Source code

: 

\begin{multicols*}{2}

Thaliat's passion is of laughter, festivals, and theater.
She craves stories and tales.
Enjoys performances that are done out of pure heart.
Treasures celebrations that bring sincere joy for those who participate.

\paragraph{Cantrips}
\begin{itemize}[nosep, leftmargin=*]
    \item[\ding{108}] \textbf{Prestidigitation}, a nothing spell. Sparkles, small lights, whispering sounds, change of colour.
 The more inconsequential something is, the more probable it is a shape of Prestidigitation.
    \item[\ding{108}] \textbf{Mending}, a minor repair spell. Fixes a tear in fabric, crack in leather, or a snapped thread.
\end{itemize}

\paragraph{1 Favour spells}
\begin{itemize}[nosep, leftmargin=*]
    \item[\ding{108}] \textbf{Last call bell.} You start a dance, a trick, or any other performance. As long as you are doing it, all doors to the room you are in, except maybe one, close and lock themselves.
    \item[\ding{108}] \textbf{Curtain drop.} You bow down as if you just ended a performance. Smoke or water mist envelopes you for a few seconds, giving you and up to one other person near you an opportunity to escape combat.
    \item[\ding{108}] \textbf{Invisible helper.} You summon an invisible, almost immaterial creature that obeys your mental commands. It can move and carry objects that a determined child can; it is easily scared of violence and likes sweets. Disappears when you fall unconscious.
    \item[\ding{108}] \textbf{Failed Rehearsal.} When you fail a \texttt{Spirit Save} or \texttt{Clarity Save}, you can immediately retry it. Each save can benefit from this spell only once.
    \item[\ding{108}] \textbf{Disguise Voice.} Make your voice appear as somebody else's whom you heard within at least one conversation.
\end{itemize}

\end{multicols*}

_Exercise requirements_
Spot the lines above that mention "Prestidigitation" and copy them.

_Answer to the exercise_
    \item[\ding{108}] \textbf{Prestidigitation}, a nothing spell. Sparkles, small lights, whispering sounds, change of colour.
 The more inconsequential something is, the more probable it is a shape of Prestidigitation.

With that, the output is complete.